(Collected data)
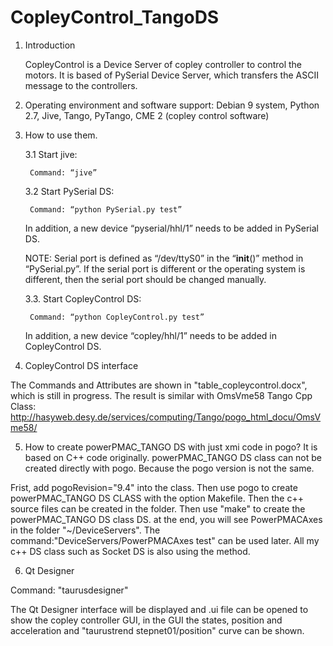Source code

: # CopleyControl_TangoDS

1. Introduction

	CopleyControl is a Device Server of copley controller to control the motors. It is based of PySerial Device Server, which transfers the ASCII message to the controllers. 

2. Operating environment and software support: 
	Debian 9 system,
	Python 2.7,
	Jive, 
	Tango, PyTango,
	CME 2 (copley control software)

3. How to use them. 

	3.1 Start jive:

 		Command: “jive”

	3.2 Start PySerial DS:

 		Command: “python PySerial.py test”

	In addition, a new device “pyserial/hhl/1” needs to be added in PySerial DS. 


	NOTE: Serial port is defined as “/dev/ttyS0” in the “__init__()” method in “PySerial.py”. If the serial port is different or the operating system is different, then the serial port should be changed manually. 

	3.3. Start CopleyControl DS:

 		Command: “python CopleyControl.py test”

	In addition, a new device “copley/hhl/1” needs to be added in CopleyControl DS. 



4. CopleyControl DS interface 

The Commands and Attributes are shown in "table_copleycontrol.docx", which is still in progress. The result is similar with OmsVme58 Tango Cpp Class: http://hasyweb.desy.de/services/computing/Tango/pogo_html_docu/OmsVme58/

5. How to create powerPMAC_TANGO DS with just xmi code in pogo? It is based on C++ code originally.
powerPMAC_TANGO DS class can not be created directly with pogo. Because the pogo version is not the same.

Frist, add pogoRevision="9.4" into the class. <classes name="PowerPMACAxes" pogoRevision="9.4">
	Then use pogo to create powerPMAC_TANGO DS CLASS with the option Makefile. Then the c++ source files can be created in the folder. Then use "make" to create the powerPMAC_TANGO DS class DS. at the end, you will see PowerPMACAxes in the folder "~/DeviceServers". The command:"DeviceServers/PowerPMACAxes test" can be used later. All my c++ DS class such as Socket DS is also using the method. 

6. Qt Designer

  Command: "taurusdesigner"
  
  The Qt Designer interface will be displayed and .ui file can be opened to show the copley controller GUI, in the GUI the states, position and acceleration and "taurustrend stepnet01/position" curve can be shown.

GOAL OF THE EXERCISE
Give the data again word for word, without images.

EXERCISE OUTPUT
Source code

: # CopleyControl_TangoDS

1. Introduction

	CopleyControl is a Device Server of copley controller to control the motors. It is based of PySerial Device Server, which transfers the ASCII message to the controllers. 

2. Operating environment and software support: 
	Debian 9 system,
	Python 2.7,
	Jive, 
	Tango, PyTango,
	CME 2 (copley control software)

3. How to use them. 

	3.1 Start jive:

 		Command: “jive”

	3.2 Start PySerial DS:

 		Command: “python PySerial.py test”

	In addition, a new device “pyserial/hhl/1” needs to be added in PySerial DS. 


	NOTE: Serial port is defined as “/dev/ttyS0” in the “__init__()” method in “PySerial.py”. If the serial port is different or the operating system is different, then the serial port should be changed manually. 

	3.3. Start CopleyControl DS:

 		Command: “python CopleyControl.py test”

	In addition, a new device “copley/hhl/1” needs to be added in CopleyControl DS. 



4. CopleyControl DS interface 

The Commands and Attributes are shown in "table_copleycontrol.docx", which is still in progress. The result is similar with OmsVme58 Tango Cpp Class: http://hasyweb.desy.de/services/computing/Tango/pogo_html_docu/OmsVme58/

5. How to create powerPMAC_TANGO DS with just xmi code in pogo? It is based on C++ code originally.
powerPMAC_TANGO DS class can not be created directly with pogo. Because the pogo version is not the same.

Frist, add pogoRevision="9.4" into the class. <classes name="PowerPMACAxes" pogoRevision="9.4">
	Then use pogo to create powerPMAC_TANGO DS CLASS with the option Makefile. Then the c++ source files can be created in the folder. Then use "make" to create the powerPMAC_TANGO DS class DS. at the end, you will see PowerPMACAxes in the folder "~/DeviceServers". The command:"DeviceServers/PowerPMACAxes test" can be used later. All my c++ DS class such as Socket DS is also using the method. 

6. Qt Designer

  Command: "taurusdesigner"
  
  The Qt Designer interface will be displayed and .ui file can be opened to show the copley controller GUI, in the GUI the states, position and acceleration and "taurustrend stepnet01/position" curve can be shown.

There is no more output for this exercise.